Creo, mi estimado amigo, que las observaciones que acabo de emitir son bastantes para que se distinga el valor de la fortaleza, y para que resalte cuán diversas cosas son el acometer intrépido un peligro, por inminente que se ofrezca, y el sufrir con inalterable calma los mayores tormentos, marchando sereno a una muerte segura, inevitable, erizada de los padecimientos más atroces. En el primer caso, vemos unas pasiones contra otras, vemos el ánimo sostenido por mil motivos que le impulsan, y que, al mismo tiempo, le distraen de lo que pudiera apartarle de dar cima a la empresa. Padecimientos, o no los hay, o son muy breves, o compensados con alternativas o esperanzas de recreo, de placeres, de gloria. En el segundo, vemos la razón y la voluntad luchando con todas las pasiones, vemos al hombre superior en oposición con el hombre inferior: aquél, pertrechado con la idea del deber, con la esperanza de un grande objeto; éste, con todos los atractivos, todas las amenazas, todos los temores, todas las vicisitudes que se agitan en esa región tempestuosa que, no sabiendo cómo apellidarla, le damos el nombre de corazón.

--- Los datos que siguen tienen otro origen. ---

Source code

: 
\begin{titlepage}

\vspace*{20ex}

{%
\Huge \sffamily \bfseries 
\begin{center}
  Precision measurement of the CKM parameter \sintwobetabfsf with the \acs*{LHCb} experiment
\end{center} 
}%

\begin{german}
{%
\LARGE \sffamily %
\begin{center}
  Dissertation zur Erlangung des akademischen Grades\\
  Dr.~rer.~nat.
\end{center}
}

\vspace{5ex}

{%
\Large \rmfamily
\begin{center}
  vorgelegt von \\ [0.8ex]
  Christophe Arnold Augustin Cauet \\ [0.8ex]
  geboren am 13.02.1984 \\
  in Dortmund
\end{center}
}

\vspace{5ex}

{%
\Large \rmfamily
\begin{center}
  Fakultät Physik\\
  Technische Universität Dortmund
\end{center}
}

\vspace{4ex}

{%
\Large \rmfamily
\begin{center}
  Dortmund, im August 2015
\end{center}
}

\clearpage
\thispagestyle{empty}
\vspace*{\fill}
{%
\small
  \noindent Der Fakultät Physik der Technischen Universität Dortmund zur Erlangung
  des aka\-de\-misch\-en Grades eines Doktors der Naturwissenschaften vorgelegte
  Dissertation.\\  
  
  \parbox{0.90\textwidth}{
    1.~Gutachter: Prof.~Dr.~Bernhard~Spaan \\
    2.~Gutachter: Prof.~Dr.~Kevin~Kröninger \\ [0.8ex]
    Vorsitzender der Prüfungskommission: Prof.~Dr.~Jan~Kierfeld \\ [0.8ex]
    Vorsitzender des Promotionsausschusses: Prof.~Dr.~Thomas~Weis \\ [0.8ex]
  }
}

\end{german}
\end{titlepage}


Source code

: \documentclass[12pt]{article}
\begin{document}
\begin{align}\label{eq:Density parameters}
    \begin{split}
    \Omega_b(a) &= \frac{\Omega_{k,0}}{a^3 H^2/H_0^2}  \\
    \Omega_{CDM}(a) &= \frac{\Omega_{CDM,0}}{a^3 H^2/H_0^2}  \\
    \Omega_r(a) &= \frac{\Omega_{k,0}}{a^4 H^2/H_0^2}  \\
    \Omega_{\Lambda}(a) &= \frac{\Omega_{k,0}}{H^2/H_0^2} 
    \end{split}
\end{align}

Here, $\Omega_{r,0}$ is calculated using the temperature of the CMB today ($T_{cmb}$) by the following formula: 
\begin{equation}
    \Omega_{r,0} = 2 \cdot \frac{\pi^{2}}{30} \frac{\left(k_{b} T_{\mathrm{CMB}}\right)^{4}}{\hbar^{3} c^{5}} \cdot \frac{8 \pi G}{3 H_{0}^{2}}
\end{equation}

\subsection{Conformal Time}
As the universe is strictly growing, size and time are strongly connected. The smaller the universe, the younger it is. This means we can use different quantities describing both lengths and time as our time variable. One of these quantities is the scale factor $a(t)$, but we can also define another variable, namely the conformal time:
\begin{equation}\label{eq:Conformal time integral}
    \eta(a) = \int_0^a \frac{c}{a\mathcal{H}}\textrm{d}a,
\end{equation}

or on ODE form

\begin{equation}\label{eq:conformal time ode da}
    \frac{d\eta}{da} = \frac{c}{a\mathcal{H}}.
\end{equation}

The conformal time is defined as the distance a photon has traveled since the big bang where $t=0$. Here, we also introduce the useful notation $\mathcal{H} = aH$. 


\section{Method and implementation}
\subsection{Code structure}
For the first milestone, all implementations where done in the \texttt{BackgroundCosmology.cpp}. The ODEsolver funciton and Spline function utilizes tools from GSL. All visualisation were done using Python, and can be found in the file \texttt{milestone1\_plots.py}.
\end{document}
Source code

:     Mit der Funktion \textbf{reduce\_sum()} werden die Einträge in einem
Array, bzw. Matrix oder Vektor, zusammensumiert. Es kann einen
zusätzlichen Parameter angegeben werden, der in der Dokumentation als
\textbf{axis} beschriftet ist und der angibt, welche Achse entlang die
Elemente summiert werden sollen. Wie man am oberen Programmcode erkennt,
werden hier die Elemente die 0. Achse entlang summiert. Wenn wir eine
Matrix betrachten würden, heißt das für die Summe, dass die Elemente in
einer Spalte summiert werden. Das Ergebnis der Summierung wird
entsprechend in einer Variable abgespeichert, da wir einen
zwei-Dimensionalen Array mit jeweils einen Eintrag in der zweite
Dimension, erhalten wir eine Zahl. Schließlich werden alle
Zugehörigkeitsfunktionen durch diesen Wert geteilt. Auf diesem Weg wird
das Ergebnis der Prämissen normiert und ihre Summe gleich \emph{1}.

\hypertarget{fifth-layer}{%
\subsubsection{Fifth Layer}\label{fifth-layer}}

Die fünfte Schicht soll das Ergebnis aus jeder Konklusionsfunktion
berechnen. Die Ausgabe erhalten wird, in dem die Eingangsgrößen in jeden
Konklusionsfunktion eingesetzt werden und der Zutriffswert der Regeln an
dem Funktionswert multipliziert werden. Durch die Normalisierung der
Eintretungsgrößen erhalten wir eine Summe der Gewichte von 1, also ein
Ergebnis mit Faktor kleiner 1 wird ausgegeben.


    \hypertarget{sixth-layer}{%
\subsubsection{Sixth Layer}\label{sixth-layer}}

No intento decir con esto que no pueda hallarse, en el orden puramente natural, un desprendimiento asombroso, ni que en todos los actos que denominamos heroicos deba suponerse una gracia sobrenatural; semejante asistencia no la tuvieron ciertamente los gentiles, ni tantos otros héroes pertenecientes a falsas sectas; sin embargo, encontramos en ellos rasgos sorprendentes que nos entusiasman y admiran. Régulo volviendo a Cartago después de haber dado un consejo que le había de costar la vida, Scévola con la mano en el brasero, y otros rasgos que nos ofrece la historia antigua, son, en verdad, indicios evidentes de lo que puede ejecutar el hombre abandonado a sus fuerzas naturales; pero no destruyen el argumento que nosotros sacamos de nuestros mártires. Los héroes de que estamos hablando, son muy contados; los nuestros son innumerables; los héroes eran, por lo común, hombres formados, endurecidos con los trabajos de la guerra, agrandado su espíritu con la intervención en los negocios públicos, ávidos de gloria, colocados en circunstancias críticas, en que el peligro de la patria daba vuelo a su entusiasmo y energía a su denuedo; entre los mártires se ven ancianos, mujeres, niños, hombres de las condiciones más humildes, que no habían ocupado jamás puestos distinguidos, y que, por tanto, no habían podido adquirir aquel fiero orgullo que, siendo una de las pasiones más poderosas de nuestro corazón, nos comunica a veces una firmeza de que sin él no fuéramos capaces.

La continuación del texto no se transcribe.